The British government has announced that it is withdrawing the UK from a deal that will result in trawlers from the Republic of Ireland no longer being allowed to fish within 12 nautical miles of the UK coastline.

British ministers will trigger withdrawal from the London Fisheries Convention, signed in 1964 before the UK joined the European Union, to start the two-year process to leave the agreement.

There’s quite some sleight of hand here given this does predate UK accession to the EEC (not the EU needless to say but hey who worries about such technicalities these days).

But irritating as it is – at least in relation to the rhetoric… there are more fundamental issues as well. For example in this brave new Brexit world what of quotas and so on.

Environmental law firm Client Earth consultant Dr Tom West said the move appeared to be an aggressive negotiating tactic.

“As a country outside the EU we need to consider how we can best co-operate with our neighbours rather than unilaterally withdrawing from all agreements in the hope that standing alone will make us better.

“Many fish stocks in UK waters are shared with our neighbours and so need co-operation and shared management.”

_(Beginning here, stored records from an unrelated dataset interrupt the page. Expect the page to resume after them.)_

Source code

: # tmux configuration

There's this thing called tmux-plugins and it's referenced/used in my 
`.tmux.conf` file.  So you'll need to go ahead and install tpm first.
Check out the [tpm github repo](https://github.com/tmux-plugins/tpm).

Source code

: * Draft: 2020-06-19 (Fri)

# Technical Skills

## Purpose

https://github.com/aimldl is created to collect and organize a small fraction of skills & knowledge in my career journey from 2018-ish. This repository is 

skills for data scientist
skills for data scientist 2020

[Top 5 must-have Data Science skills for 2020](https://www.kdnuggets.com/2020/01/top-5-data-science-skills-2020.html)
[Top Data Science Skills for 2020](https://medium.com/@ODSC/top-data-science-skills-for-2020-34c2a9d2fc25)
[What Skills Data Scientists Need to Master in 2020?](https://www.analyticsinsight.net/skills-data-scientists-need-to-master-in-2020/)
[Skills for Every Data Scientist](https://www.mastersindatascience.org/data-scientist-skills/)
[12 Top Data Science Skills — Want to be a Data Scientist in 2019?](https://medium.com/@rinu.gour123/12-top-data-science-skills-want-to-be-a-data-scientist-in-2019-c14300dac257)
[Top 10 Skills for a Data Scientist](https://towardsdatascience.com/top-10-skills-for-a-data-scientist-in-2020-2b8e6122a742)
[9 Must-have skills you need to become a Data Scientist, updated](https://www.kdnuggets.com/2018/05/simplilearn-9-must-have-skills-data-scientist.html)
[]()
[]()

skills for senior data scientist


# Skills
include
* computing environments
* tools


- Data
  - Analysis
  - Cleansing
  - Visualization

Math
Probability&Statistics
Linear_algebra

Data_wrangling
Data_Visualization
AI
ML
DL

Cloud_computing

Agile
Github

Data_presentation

He also warned of the need to put in place strong laws to protect marine wildlife, or there was a risk the UK would row back on hard-won environmental protection over the last 40 years.

Where does sustainability fit into what the British government and the fishing fleets want? And how does that impact more widely?

But Will McCallum, Greenpeace UK head of oceans, said leaving the convention would not in itself deliver a better future for the UK fishing industry, and that for years governments had blamed the EU for their “failure” to support the small-scale, sustainable fishers.
He said Mr Gove needed to keep the 2015 Conservative Party manifesto commitment to “re-balance fishing quotas in favour of small-scale, specific locally based fishing communities”.

Is that really going to happen?

Comments»

1. Paddy Healy - July 2, 2017

Apparently there is no doubt that it is going to happen almost immediately.

Does It means that 26-county based fishing vessels must now remain further from 6 county coast? What does it mean for 6-county based vessels in relation to the 26-county coast? Irish Government must clarify immediately!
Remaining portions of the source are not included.